(Material shown Opens)

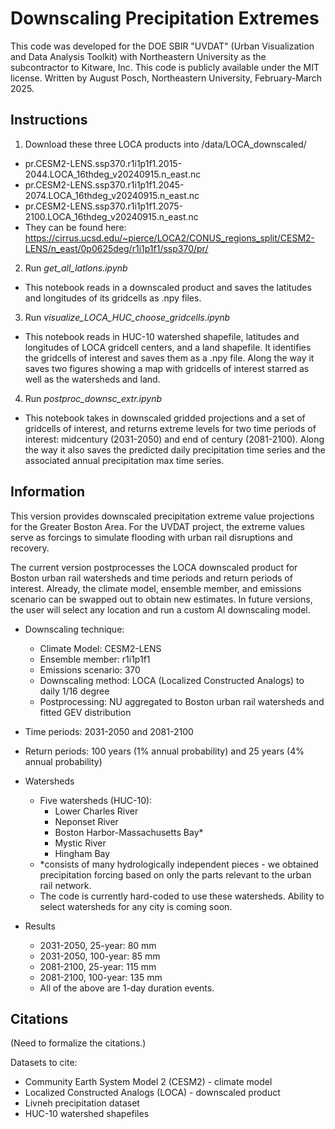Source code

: # Downscaling Precipitation Extremes

This code was developed for the DOE SBIR "UVDAT" (Urban Visualization and Data Analysis Toolkit) with Northeastern University as the subcontractor to Kitware, Inc. This code is publicly available under the MIT license. Written by August Posch, Northeastern University, February-March 2025.

## Instructions
1. Download these three LOCA products into /data/LOCA_downscaled/
  - pr.CESM2-LENS.ssp370.r1i1p1f1.2015-2044.LOCA_16thdeg_v20240915.n_east.nc
  - pr.CESM2-LENS.ssp370.r1i1p1f1.2045-2074.LOCA_16thdeg_v20240915.n_east.nc
  - pr.CESM2-LENS.ssp370.r1i1p1f1.2075-2100.LOCA_16thdeg_v20240915.n_east.nc
  - They can be found here: https://cirrus.ucsd.edu/~pierce/LOCA2/CONUS_regions_split/CESM2-LENS/n_east/0p0625deg/r1i1p1f1/ssp370/pr/
2. Run *get_all_latlons.ipynb*
  - This notebook reads in a downscaled product and saves the latitudes and longitudes of its gridcells as .npy files.
3. Run *visualize_LOCA_HUC_choose_gridcells.ipynb*
  - This notebook reads in HUC-10 watershed shapefile, latitudes and longitudes of LOCA gridcell centers, and a land shapefile. It identifies the gridcells of interest and saves them as a .npy file. Along the way it saves two figures showing a map with gridcells of interest starred as well as the watersheds and land.
4. Run *postproc_downsc_extr.ipynb*
  - This notebook takes in downscaled gridded projections and a set of gridcells of interest, and returns extreme levels for two time periods of interest: midcentury (2031-2050) and end of century (2081-2100). Along the way it also saves the predicted daily precipitation time series and the associated annual precipitation max time series.

## Information

This version provides downscaled precipitation extreme value projections for the Greater Boston Area. For the UVDAT project, the extreme values serve as forcings to simulate flooding with urban rail disruptions and recovery.

The current version postprocesses the LOCA downscaled product for Boston urban rail watersheds and time periods and return periods of interest. Already, the climate model, ensemble member, and emissions scenario can be swapped out to obtain new estimates. In future versions, the user will select any location and run a custom AI downscaling model.

- Downscaling technique:
  - Climate Model: CESM2-LENS
  - Ensemble member: r1i1p1f1
  - Emissions scenario: 370
  - Downscaling method: LOCA (Localized Constructed Analogs) to daily 1/16 degree
  - Postprocessing: NU aggregated to Boston urban rail watersheds and fitted GEV distribution
- Time periods: 2031-2050 and 2081-2100
- Return periods: 100 years (1% annual probability) and 25 years (4% annual probability)

- Watersheds
  - Five watersheds (HUC-10):
    - Lower Charles River
    - Neponset River
    - Boston Harbor-Massachusetts Bay*
    - Mystic River
    - Hingham Bay
  - *consists of many hydrologically independent pieces - we obtained precipitation forcing based on only the parts relevant to the urban rail network.
  - The code is currently hard-coded to use these watersheds. Ability to select watersheds for any city is coming soon.

- Results
  - 2031-2050, 25-year: 80 mm
  - 2031-2050, 100-year: 85 mm
  - 2081-2100, 25-year: 115 mm
  - 2081-2100, 100-year: 135 mm
  - All of the above are 1-day duration events.

## Citations
(Need to formalize the citations.)

Datasets to cite:
- Community Earth System Model 2 (CESM2) - climate model
- Localized Constructed Analogs (LOCA) - downscaled product
- Livneh precipitation dataset
- HUC-10 watershed shapefiles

(Material shown Closes)

**Work required:** Where a line in the listing above contains "latitudes", copy that line.

**Exercise result:**
  - This notebook reads in a downscaled product and saves the latitudes and longitudes of its gridcells as .npy files.
  - This notebook reads in HUC-10 watershed shapefile, latitudes and longitudes of LOCA gridcell centers, and a land shapefile. It identifies the gridcells of interest and saves them as a .npy file. Along the way it saves two figures showing a map with gridcells of interest starred as well as the watersheds and land.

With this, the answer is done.